Tips + Techniques


3 Ways to Imitate Natural Light in a Portrait Studio

January 14, 2019

By John Gress

All Photos © John Gress

My photography career began as a photojournalist in the late 1990s. From time to time, I would be asked to create environmental portraits of people in the news for different papers and magazines, although I really didn’t know what I was doing. I transitioned quickly from bounce flash to rudimentary and inexpensive entry-level strobes. After a few years, I had acquired more advanced lighting gear and was using multiple units to accentuate my subjects, but my overall approach was very heavy-handed. Over time, I learned that it was far more important to refine subtleties than to try and impress viewers with super high-contrast images that occasionally involved multiple colored gels. (This early work looked utterly artificial and was probably a poor imitation of the trends of the day.)
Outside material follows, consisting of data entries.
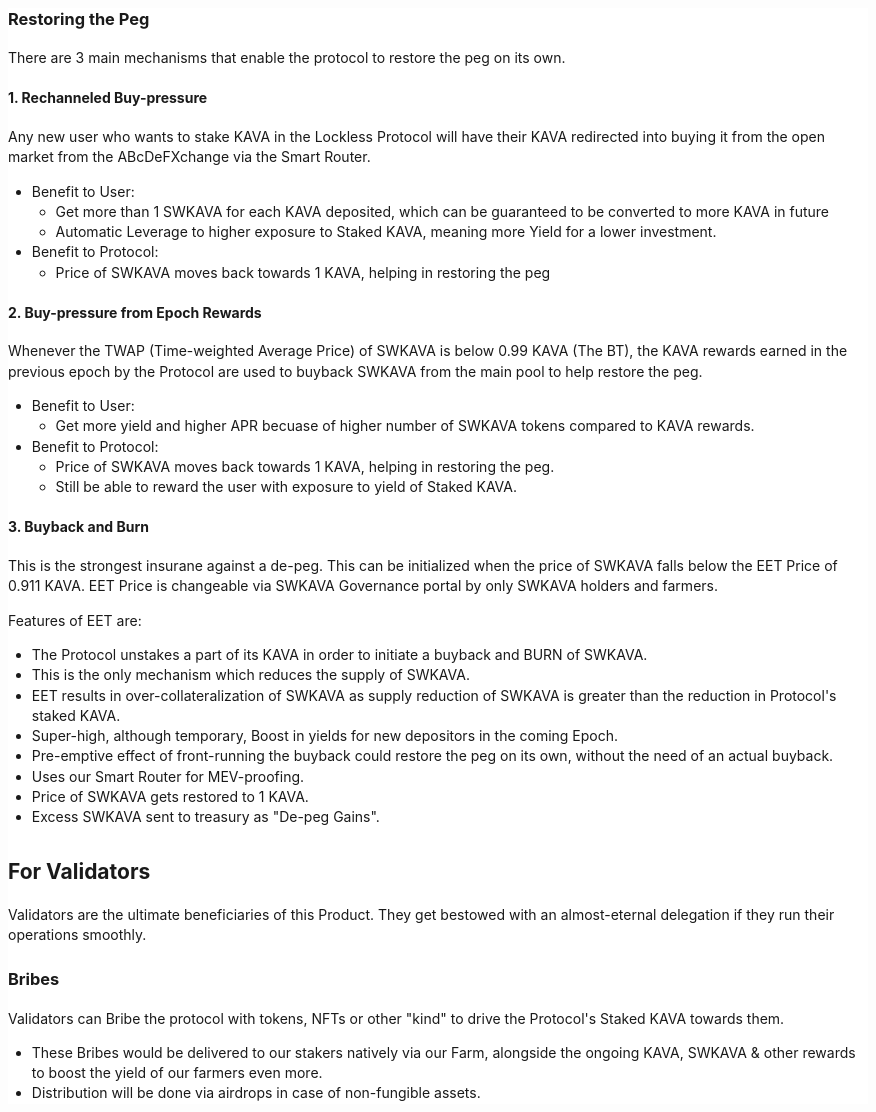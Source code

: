 ### Restoring the Peg
There are 3 main mechanisms that enable the protocol to restore the peg on its own.

#### 1. Rechanneled Buy-pressure
Any new user who wants to stake KAVA in the Lockless Protocol will have their KAVA redirected into buying it from the open market from the ABcDeFXchange via the Smart Router.
- Benefit to User:
	- Get more than 1 SWKAVA for each KAVA deposited, which can be guaranteed to be converted to more KAVA in future
	- Automatic Leverage to higher exposure to Staked KAVA, meaning more Yield for a lower investment.
- Benefit to Protocol:
	- Price of SWKAVA moves back towards 1 KAVA, helping in restoring the peg

#### 2. Buy-pressure from Epoch Rewards
Whenever the TWAP (Time-weighted Average Price) of SWKAVA is below 0.99 KAVA (The BT), the KAVA rewards earned in the previous epoch by the Protocol are used to buyback SWKAVA from the main pool to help restore the peg.
- Benefit to User:
	- Get more yield and higher APR becuase of higher number of SWKAVA tokens compared to KAVA rewards.
- Benefit to Protocol:
	- Price of SWKAVA moves back towards 1 KAVA, helping in restoring the peg.
	- Still be able to reward the user with exposure to yield of Staked KAVA.

#### 3. Buyback and Burn
This is the strongest insurane against a de-peg. This can be initialized when the price of SWKAVA falls below the EET Price of 0.911 KAVA. EET Price is changeable via SWKAVA Governance portal by only SWKAVA holders and farmers.

Features of EET are:
- The Protocol unstakes a part of its KAVA in order to initiate a buyback and BURN of SWKAVA.
- This is the only mechanism which reduces the supply of SWKAVA.
- EET results in over-collateralization of SWKAVA as supply reduction of SWKAVA is greater than the reduction in Protocol's staked KAVA.
- Super-high, although temporary, Boost in yields for new depositors in the coming Epoch.
- Pre-emptive effect of front-running the buyback could restore the peg on its own, without the need of an actual buyback.
- Uses our Smart Router for MEV-proofing.
- Price of SWKAVA gets restored to 1 KAVA.
- Excess SWKAVA sent to treasury as "De-peg Gains".

## For Validators
Validators are the ultimate beneficiaries of this Product. They get bestowed with an almost-eternal delegation if they run their operations smoothly.

### Bribes
Validators can Bribe the protocol with tokens, NFTs or other "kind" to drive the Protocol's Staked KAVA towards them.
- These Bribes would be delivered to our stakers natively via our Farm, alongside the ongoing KAVA, SWKAVA & other rewards to boost the yield of our farmers even more.
- Distribution will be done via airdrops in case of non-fungible assets.
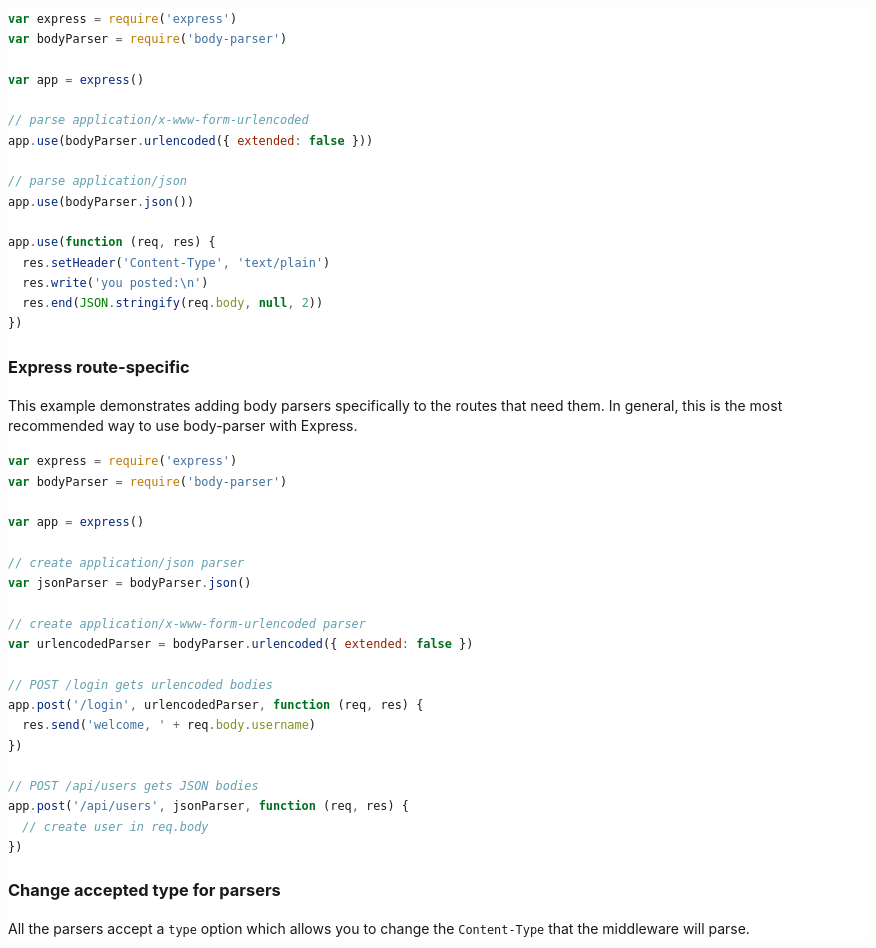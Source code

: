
 ```js
var express = require('express')
var bodyParser = require('body-parser')

var app = express()

// parse application/x-www-form-urlencoded
app.use(bodyParser.urlencoded({ extended: false }))

// parse application/json
app.use(bodyParser.json())

app.use(function (req, res) {
  res.setHeader('Content-Type', 'text/plain')
  res.write('you posted:\n')
  res.end(JSON.stringify(req.body, null, 2))
})
```

### Express route-specific

This example demonstrates adding body parsers specifically to the routes that
need them. In general, this is the most recommended way to use body-parser with
Express.

```js
var express = require('express')
var bodyParser = require('body-parser')

var app = express()

// create application/json parser
var jsonParser = bodyParser.json()

// create application/x-www-form-urlencoded parser
var urlencodedParser = bodyParser.urlencoded({ extended: false })

// POST /login gets urlencoded bodies
app.post('/login', urlencodedParser, function (req, res) {
  res.send('welcome, ' + req.body.username)
})

// POST /api/users gets JSON bodies
app.post('/api/users', jsonParser, function (req, res) {
  // create user in req.body
})
```

### Change accepted type for parsers

All the parsers accept a `type` option which allows you to change the
`Content-Type` that the middleware will parse.
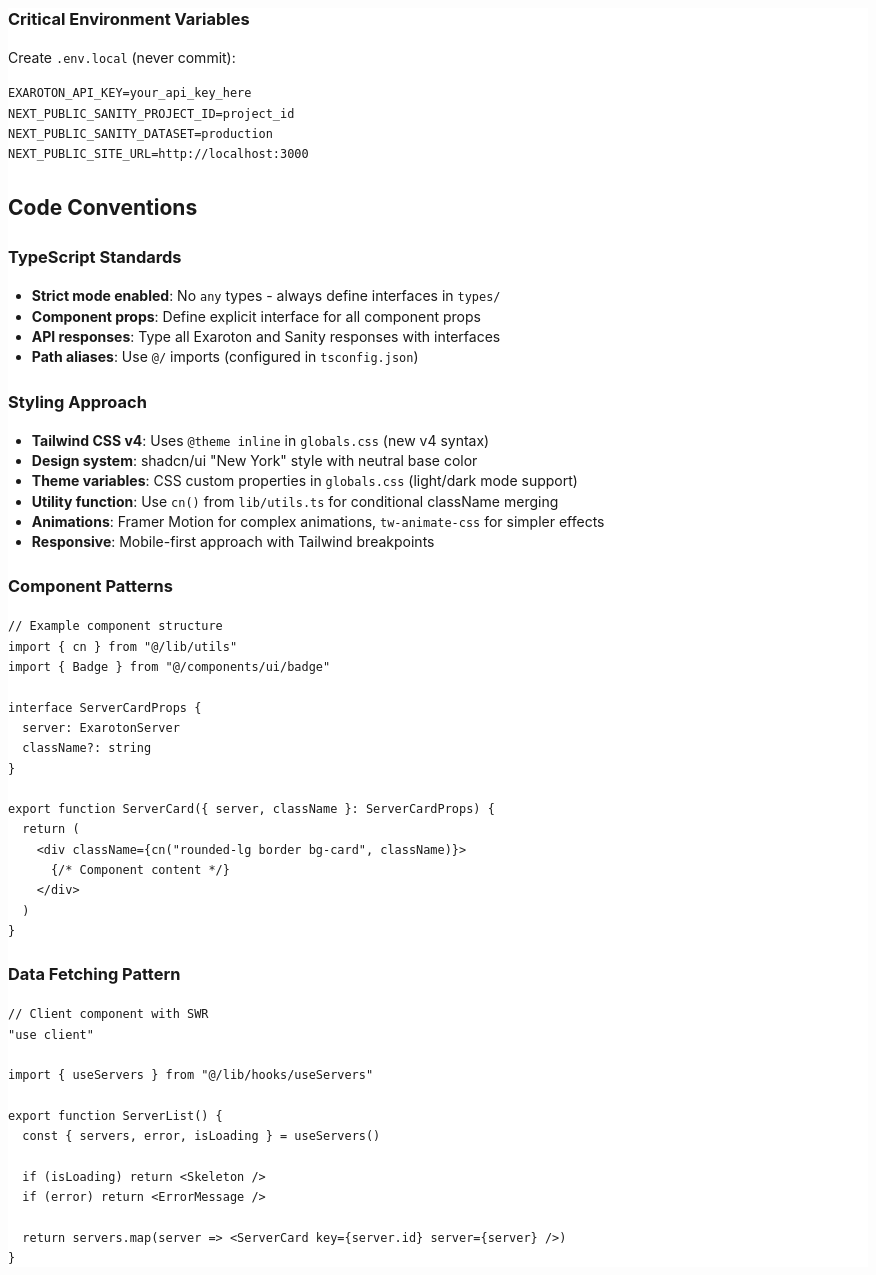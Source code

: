 ### Critical Environment Variables
Create `.env.local` (never commit):
```
EXAROTON_API_KEY=your_api_key_here
NEXT_PUBLIC_SANITY_PROJECT_ID=project_id
NEXT_PUBLIC_SANITY_DATASET=production
NEXT_PUBLIC_SITE_URL=http://localhost:3000
```

## Code Conventions

### TypeScript Standards
- **Strict mode enabled**: No `any` types - always define interfaces in `types/`
- **Component props**: Define explicit interface for all component props
- **API responses**: Type all Exaroton and Sanity responses with interfaces
- **Path aliases**: Use `@/` imports (configured in `tsconfig.json`)

### Styling Approach
- **Tailwind CSS v4**: Uses `@theme inline` in `globals.css` (new v4 syntax)
- **Design system**: shadcn/ui "New York" style with neutral base color
- **Theme variables**: CSS custom properties in `globals.css` (light/dark mode support)
- **Utility function**: Use `cn()` from `lib/utils.ts` for conditional className merging
- **Animations**: Framer Motion for complex animations, `tw-animate-css` for simpler effects
- **Responsive**: Mobile-first approach with Tailwind breakpoints

### Component Patterns
```tsx
// Example component structure
import { cn } from "@/lib/utils"
import { Badge } from "@/components/ui/badge"

interface ServerCardProps {
  server: ExarotonServer
  className?: string
}

export function ServerCard({ server, className }: ServerCardProps) {
  return (
    <div className={cn("rounded-lg border bg-card", className)}>
      {/* Component content */}
    </div>
  )
}
```

### Data Fetching Pattern
```tsx
// Client component with SWR
"use client"

import { useServers } from "@/lib/hooks/useServers"

export function ServerList() {
  const { servers, error, isLoading } = useServers()
  
  if (isLoading) return <Skeleton />
  if (error) return <ErrorMessage />
  
  return servers.map(server => <ServerCard key={server.id} server={server} />)
}
```
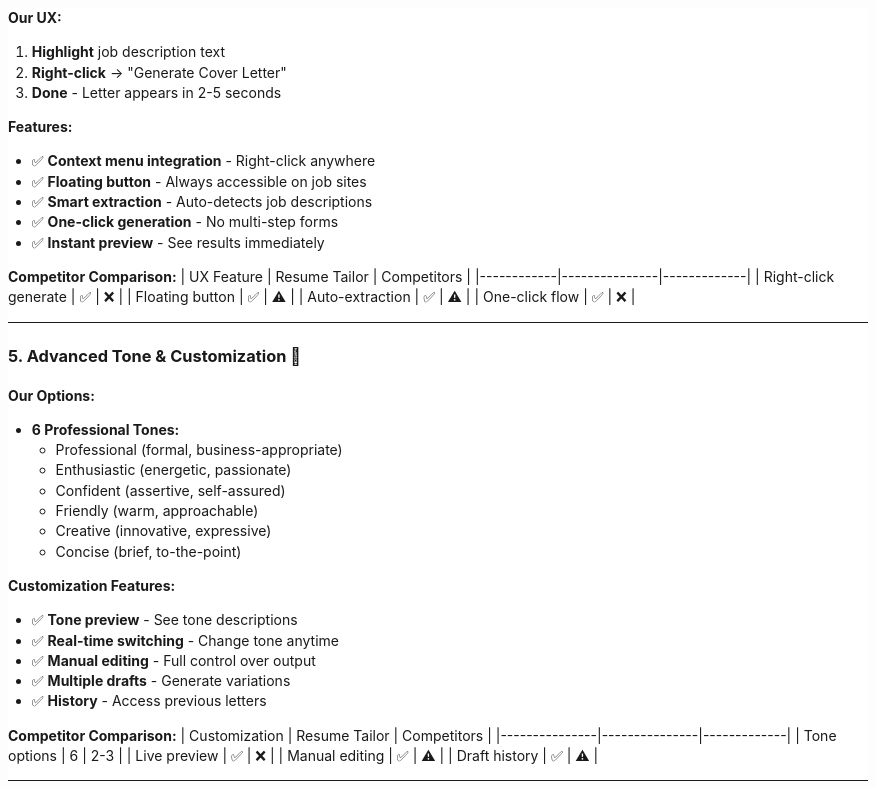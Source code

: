 **Our UX:**
1. **Highlight** job description text
2. **Right-click** → "Generate Cover Letter"
3. **Done** - Letter appears in 2-5 seconds

**Features:**
- ✅ **Context menu integration** - Right-click anywhere
- ✅ **Floating button** - Always accessible on job sites
- ✅ **Smart extraction** - Auto-detects job descriptions
- ✅ **One-click generation** - No multi-step forms
- ✅ **Instant preview** - See results immediately

**Competitor Comparison:**
| UX Feature | Resume Tailor | Competitors |
|------------|---------------|-------------|
| Right-click generate | ✅ | ❌ |
| Floating button | ✅ | ⚠️ |
| Auto-extraction | ✅ | ⚠️ |
| One-click flow | ✅ | ❌ |

---

### 5. **Advanced Tone & Customization** 🎨

**Our Options:**
- **6 Professional Tones:**
  - Professional (formal, business-appropriate)
  - Enthusiastic (energetic, passionate)
  - Confident (assertive, self-assured)
  - Friendly (warm, approachable)
  - Creative (innovative, expressive)
  - Concise (brief, to-the-point)

**Customization Features:**
- ✅ **Tone preview** - See tone descriptions
- ✅ **Real-time switching** - Change tone anytime
- ✅ **Manual editing** - Full control over output
- ✅ **Multiple drafts** - Generate variations
- ✅ **History** - Access previous letters

**Competitor Comparison:**
| Customization | Resume Tailor | Competitors |
|---------------|---------------|-------------|
| Tone options | 6 | 2-3 |
| Live preview | ✅ | ❌ |
| Manual editing | ✅ | ⚠️ |
| Draft history | ✅ | ⚠️ |

---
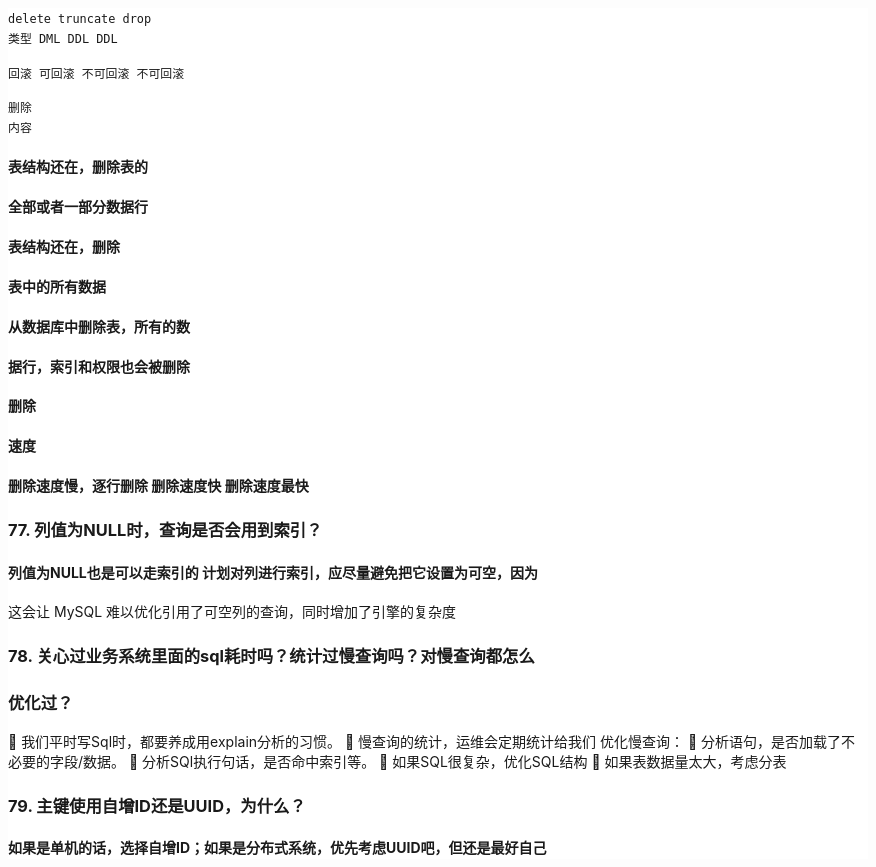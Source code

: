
 ```
delete truncate drop
类型 DML DDL DDL
```

```
回滚 可回滚 不可回滚 不可回滚
```

```
删除
内容
```

#### 表结构还在，删除表的

#### 全部或者一部分数据行

#### 表结构还在，删除

#### 表中的所有数据

#### 从数据库中删除表，所有的数

#### 据行，索引和权限也会被删除

#### 删除

#### 速度

#### 删除速度慢，逐行删除 删除速度快 删除速度最快


### 77. 列值为NULL时，查询是否会用到索引？

#### 列值为NULL也是可以走索引的 计划对列进行索引，应尽量避免把它设置为可空，因为

这会让 MySQL 难以优化引用了可空列的查询，同时增加了引擎的复杂度

### 78. 关心过业务系统里面的sql耗时吗？统计过慢查询吗？对慢查询都怎么

### 优化过？

 我们平时写Sql时，都要养成用explain分析的习惯。
 慢查询的统计，运维会定期统计给我们
优化慢查询：
 分析语句，是否加载了不必要的字段/数据。
 分析SQl执行句话，是否命中索引等。
 如果SQL很复杂，优化SQL结构
 如果表数据量太大，考虑分表


### 79. 主键使用自增ID还是UUID，为什么？

#### 如果是单机的话，选择自增ID；如果是分布式系统，优先考虑UUID吧，但还是最好自己
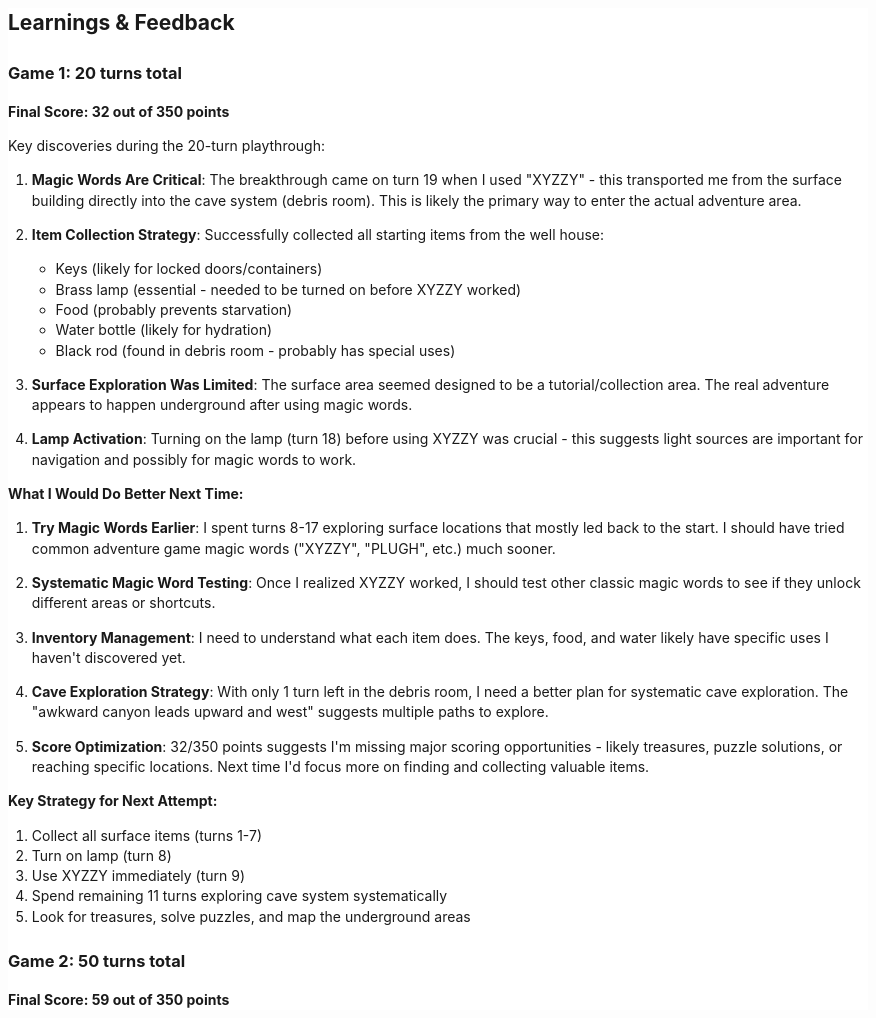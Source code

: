 
## Learnings & Feedback

### Game 1: 20 turns total

**Final Score: 32 out of 350 points**

Key discoveries during the 20-turn playthrough:

1. **Magic Words Are Critical**: The breakthrough came on turn 19 when I used "XYZZY" - this transported me from the surface building directly into the cave system (debris room). This is likely the primary way to enter the actual adventure area.

2. **Item Collection Strategy**: Successfully collected all starting items from the well house:
   - Keys (likely for locked doors/containers)
   - Brass lamp (essential - needed to be turned on before XYZZY worked)
   - Food (probably prevents starvation)
   - Water bottle (likely for hydration)
   - Black rod (found in debris room - probably has special uses)

3. **Surface Exploration Was Limited**: The surface area seemed designed to be a tutorial/collection area. The real adventure appears to happen underground after using magic words.

4. **Lamp Activation**: Turning on the lamp (turn 18) before using XYZZY was crucial - this suggests light sources are important for navigation and possibly for magic words to work.

**What I Would Do Better Next Time:**

1. **Try Magic Words Earlier**: I spent turns 8-17 exploring surface locations that mostly led back to the start. I should have tried common adventure game magic words ("XYZZY", "PLUGH", etc.) much sooner.

2. **Systematic Magic Word Testing**: Once I realized XYZZY worked, I should test other classic magic words to see if they unlock different areas or shortcuts.

3. **Inventory Management**: I need to understand what each item does. The keys, food, and water likely have specific uses I haven't discovered yet.

4. **Cave Exploration Strategy**: With only 1 turn left in the debris room, I need a better plan for systematic cave exploration. The "awkward canyon leads upward and west" suggests multiple paths to explore.

5. **Score Optimization**: 32/350 points suggests I'm missing major scoring opportunities - likely treasures, puzzle solutions, or reaching specific locations. Next time I'd focus more on finding and collecting valuable items.

**Key Strategy for Next Attempt:**
1. Collect all surface items (turns 1-7)
2. Turn on lamp (turn 8)
3. Use XYZZY immediately (turn 9)
4. Spend remaining 11 turns exploring cave system systematically
5. Look for treasures, solve puzzles, and map the underground areas

### Game 2: 50 turns total

**Final Score: 59 out of 350 points**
My creative mindset shifted about ten years ago, when a friend asked me to teach him lighting because he wanted to be a fashion photographer. After a few sessions, he realized the “technical stuff” wasn’t for him, but I discovered that experimenting with models was a lot more fun than photographing men and women in suits. Ever since, I’ve continued trying out new ideas with volunteer talent, growing to become the photographer I am today.

My recent work has transitioned into recreating window light and posing subjects in front of Gravity hand-painted backdrops. At first, this type of photography seemed straightforward to me, but I quickly learned that there are actually several things you can do to simulate natural light, from the placement of the lights to the softness of the modifiers and the use of fill.

Big Fill

As I have worked more and more in a studio, I have realized the value of creating gradients that lead viewers to the subject’s face while ensuring that there is detail throughout the image.

I started off by placing a Mola Setti Softlight with a diffusion sock as close to the models as possible without it being in the frame, and then I placed a 75-inch Elinchrom Indirect Litemotiv Octa Softbox behind it and a 13 x 69-inch Elinchrom Indirect Litemotiv Strip on the left side to fill in the shadows. Above the subjects was a medium Chimera strip with a grid. This light was turned down really low so that it would just barely highlight their hair, and the grid was used to prevent light from spilling onto the background. My goal was to have their feet measure about one to two stops darker than their faces, while maintaining shadow detail.

Camera: Canon 5D Mark IV
Lens: 24-70mm f/2.8L II USM Focal Length: 55mm
Exposure: f/10 at 1/200
ISO: 100
Lighting: 1200W/s and 2400W/s Profoto Pro 6 packs and heads, Pro 7 heads, Mola Setti Softlight, Elinchrom Indirect Litemotiv Octa Softbox and Strip, Chimera Strip

Catch This

Catch lights can make an average image pop and can draw attention to a subject’s eyes. We make them dance and sparkle with a tiny reflection of our wares.

I love to place large light sources relatively close to a subject’s face—either directly above the lens, right behind me, or just out of frame on either side when I have models looking off camera. For this portrait, I used a 39-inch Elinchrom Rotalux Deep Octabox over his left shoulder as the key light, and then I used a 46-inch Photek Softlighter II umbrella above the camera for fill.

Camera: Canon 1D X Mark II
Lens: 24-70mm f/2.8L II USM
Focal Length: 55mm Exposure: f/9 at 1/100
ISO: 100
Lighting: Two Profoto D1 monolights, Elinchrom Rotalux Deep Octabox, 46-inch Photek Softlighter II umbrella

The Beauty of it

While the combination of a beauty dish and octabox is good for creating a head-to-toe gradient, it’s also great for creating contrast while preserving shadow details when shooting close-ups.

For this image, I used a Mola Setti Softlight with a diffusion sock and my 75-inch Elinchrom Indirect Litemotiv Octa Softbox. Oftentimes, people will tell me that they didn’t know you could use a beauty dish anywhere but above the camera, but I think this is a great way to create the Rembrandt lighting you would find in a room with dark walls illuminated by a small window.

Camera: Canon 5D Mark IV
Lens: 24-70mm f/2.8L II USM
Focal Length: 70mm
Exposure: f/10 at 1/200
ISO: 100
Lighting: 1200W/s Profoto Pro 6 pack and heads, Mola Setti Softlight, Elinchrom Indirect Litemotiv Octa Softbox

John Gress currently resides in the Chicago area and has worked with Fortune 100 companies, nonprofits and everyday people. His work has been published on everything from the cover of TIME magazine to the backs of business cards.